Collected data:

* * *

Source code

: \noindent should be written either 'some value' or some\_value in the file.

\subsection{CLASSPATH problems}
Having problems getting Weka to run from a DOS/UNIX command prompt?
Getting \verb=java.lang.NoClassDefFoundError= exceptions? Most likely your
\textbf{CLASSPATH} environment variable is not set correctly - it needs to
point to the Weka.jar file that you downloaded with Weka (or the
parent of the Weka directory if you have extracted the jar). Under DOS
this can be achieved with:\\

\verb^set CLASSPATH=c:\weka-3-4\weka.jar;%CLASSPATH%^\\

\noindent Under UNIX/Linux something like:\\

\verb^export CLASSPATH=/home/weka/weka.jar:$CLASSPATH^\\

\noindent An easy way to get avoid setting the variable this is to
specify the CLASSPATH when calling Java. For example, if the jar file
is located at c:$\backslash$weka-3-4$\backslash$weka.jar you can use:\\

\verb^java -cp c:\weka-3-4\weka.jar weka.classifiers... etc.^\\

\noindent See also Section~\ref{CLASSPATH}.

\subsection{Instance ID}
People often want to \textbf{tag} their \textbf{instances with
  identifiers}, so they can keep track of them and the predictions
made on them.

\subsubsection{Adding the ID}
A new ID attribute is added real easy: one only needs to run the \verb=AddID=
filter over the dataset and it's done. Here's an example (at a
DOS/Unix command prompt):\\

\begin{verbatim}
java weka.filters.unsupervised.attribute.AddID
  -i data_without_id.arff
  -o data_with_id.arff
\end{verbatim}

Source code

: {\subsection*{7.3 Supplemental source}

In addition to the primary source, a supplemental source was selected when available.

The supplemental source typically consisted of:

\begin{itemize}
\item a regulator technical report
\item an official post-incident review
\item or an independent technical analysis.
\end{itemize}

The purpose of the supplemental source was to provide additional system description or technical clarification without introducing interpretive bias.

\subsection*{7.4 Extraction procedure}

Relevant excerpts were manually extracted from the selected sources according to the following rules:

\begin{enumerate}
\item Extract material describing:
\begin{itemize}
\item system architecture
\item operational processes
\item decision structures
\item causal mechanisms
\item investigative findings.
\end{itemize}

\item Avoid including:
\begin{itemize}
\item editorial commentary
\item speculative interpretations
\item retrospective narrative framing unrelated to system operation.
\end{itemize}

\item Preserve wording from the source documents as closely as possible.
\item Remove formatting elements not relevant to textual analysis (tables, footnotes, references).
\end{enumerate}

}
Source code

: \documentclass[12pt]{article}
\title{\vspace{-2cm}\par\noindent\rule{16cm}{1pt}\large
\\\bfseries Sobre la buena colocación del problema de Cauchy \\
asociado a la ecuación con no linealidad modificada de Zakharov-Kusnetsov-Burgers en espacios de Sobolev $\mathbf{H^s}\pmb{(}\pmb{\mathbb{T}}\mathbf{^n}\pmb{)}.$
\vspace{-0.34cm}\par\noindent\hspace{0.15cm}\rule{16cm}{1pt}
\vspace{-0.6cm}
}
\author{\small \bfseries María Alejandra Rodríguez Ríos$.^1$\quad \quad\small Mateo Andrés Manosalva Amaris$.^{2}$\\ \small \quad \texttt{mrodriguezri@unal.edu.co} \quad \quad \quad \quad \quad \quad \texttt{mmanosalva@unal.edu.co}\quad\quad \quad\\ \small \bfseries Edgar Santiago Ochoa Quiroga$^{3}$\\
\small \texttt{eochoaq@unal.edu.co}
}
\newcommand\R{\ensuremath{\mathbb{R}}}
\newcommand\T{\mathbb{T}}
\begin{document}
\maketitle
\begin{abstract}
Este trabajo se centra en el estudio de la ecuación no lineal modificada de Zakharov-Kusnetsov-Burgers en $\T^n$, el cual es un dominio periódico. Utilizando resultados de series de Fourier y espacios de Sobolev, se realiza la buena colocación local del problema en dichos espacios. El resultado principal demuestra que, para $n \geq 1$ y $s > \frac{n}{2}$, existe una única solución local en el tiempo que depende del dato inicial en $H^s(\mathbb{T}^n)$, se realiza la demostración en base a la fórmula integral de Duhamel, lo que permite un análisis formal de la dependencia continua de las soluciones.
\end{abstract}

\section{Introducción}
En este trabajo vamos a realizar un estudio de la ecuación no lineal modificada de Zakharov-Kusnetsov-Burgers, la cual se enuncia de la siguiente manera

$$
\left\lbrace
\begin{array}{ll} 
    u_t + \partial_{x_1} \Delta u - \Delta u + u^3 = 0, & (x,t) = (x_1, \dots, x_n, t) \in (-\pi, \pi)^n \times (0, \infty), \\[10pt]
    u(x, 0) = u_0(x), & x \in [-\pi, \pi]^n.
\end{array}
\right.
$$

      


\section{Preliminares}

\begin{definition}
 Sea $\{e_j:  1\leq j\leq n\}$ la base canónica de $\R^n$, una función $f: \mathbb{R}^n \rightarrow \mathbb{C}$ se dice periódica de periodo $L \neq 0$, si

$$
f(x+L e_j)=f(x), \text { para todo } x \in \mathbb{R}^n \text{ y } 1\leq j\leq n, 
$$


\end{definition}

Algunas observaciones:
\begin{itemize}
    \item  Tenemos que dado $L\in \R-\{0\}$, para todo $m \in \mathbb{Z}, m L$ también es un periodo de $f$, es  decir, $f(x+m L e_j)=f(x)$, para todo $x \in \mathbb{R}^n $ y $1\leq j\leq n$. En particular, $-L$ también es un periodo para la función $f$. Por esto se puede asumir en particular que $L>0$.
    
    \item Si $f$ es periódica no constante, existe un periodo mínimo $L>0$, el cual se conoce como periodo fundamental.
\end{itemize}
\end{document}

* * *

Task prompt: Starting from the records above, copy each line where the string "Burgers" is found.

Written solution:
asociado a la ecuación con no linealidad modificada de Zakharov-Kusnetsov-Burgers en espacios de Sobolev $\mathbf{H^s}\pmb{(}\pmb{\mathbb{T}}\mathbf{^n}\pmb{)}.$
Este trabajo se centra en el estudio de la ecuación no lineal modificada de Zakharov-Kusnetsov-Burgers en $\T^n$, el cual es un dominio periódico. Utilizando resultados de series de Fourier y espacios de Sobolev, se realiza la buena colocación local del problema en dichos espacios. El resultado principal demuestra que, para $n \geq 1$ y $s > \frac{n}{2}$, existe una única solución local en el tiempo que depende del dato inicial en $H^s(\mathbb{T}^n)$, se realiza la demostración en base a la fórmula integral de Duhamel, lo que permite un análisis formal de la dependencia continua de las soluciones.
En este trabajo vamos a realizar un estudio de la ecuación no lineal modificada de Zakharov-Kusnetsov-Burgers, la cual se enuncia de la siguiente manera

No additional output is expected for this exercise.